Bangkok is our favorite city at any time of day, but at night the city comes alive. There are few things quite as much fun as cruising along the streets of Bangkok on a chill summer night onboard one of the city’s iconic Tuk-Tuks, immersed in the sights, sounds, and smells of the most vibrant city on earth.
So when Expique invited us to join their Bangkok Night Lights Tuk Tuk Tour, we weren’t exactly hard to convince!
We met up with our three guides Simon, Natt, and Ning from Expique, at a Skytrain station in Bangkok. We were all put in tuk-tuks and headed off into the bustling Bangkok night.
Bangkok By Night Tuk-Tuk Tour
On this 4-hour tuk-tuk tour, we got to see some of Bangkok’s most iconic attractions and sights by night. We got to visit these sites that most tourists only see during the daytime, like Bangkok’s most famous temple Wat Pho.
Seeing these Bangkok sights after dark, beautifully lit up, makes it even more special and unique.
Table of Contents:
8 Highlights Of The Bangkok Night Tour
On the Bangkok by night Tuk-Tuk tour, we visited these 8 places:
1. Klongsan Night Market
Our first stop on the tour was at the vibrant and busy Klongsan Plaza night market. This area used to be a train station back in the day.
Here you will find everything from trendy clothes, shoes, jewelry, jeans, accessories…..Yep, everything you might need for a new look! Few tourists know about this market, which is a lucky thing because they are likely to be charging Thai prices.
You will also find many stands selling food, drinks, and snacks here.

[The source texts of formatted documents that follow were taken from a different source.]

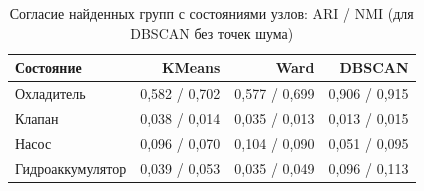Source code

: \begin{table}[H]
\centering
\small
\caption{Согласие найденных групп с состояниями узлов: ARI / NMI (для DBSCAN без точек шума)}\label{tab:match}
\begin{tabular}{lrrr}
\toprule
Состояние & KMeans & Ward & DBSCAN \\
\midrule
Охладитель & 0,582 / 0,702 & 0,577 / 0,699 & 0,906 / 0,915 \\
Клапан & 0,038 / 0,014 & 0,035 / 0,013 & 0,013 / 0,015 \\
Насос & 0,096 / 0,070 & 0,104 / 0,090 & 0,051 / 0,095 \\
Гидроаккумулятор & 0,039 / 0,053 & 0,035 / 0,049 & 0,096 / 0,113 \\
\bottomrule
\end{tabular}
\end{table}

We also stopped to visit a giant Buddhist monk (not a real one, a doll). Here they also sell amulets that will protect you and give you a long and happy life.
2. Wat Prayoon
After a short tuk-tuk ride, we stopped at the beautiful shining white pagoda Wat Prayoon (or Wat Rua Lek). This temple is 138 years old and was built during King Rama III’s period (1824-1851).
Wat Prayoon has been beautifully restored. The restoration took six years and was finished in 2012. For the repair, it received the UNESCO Cultural Heritage Conservation Award of Excellence in April 2014.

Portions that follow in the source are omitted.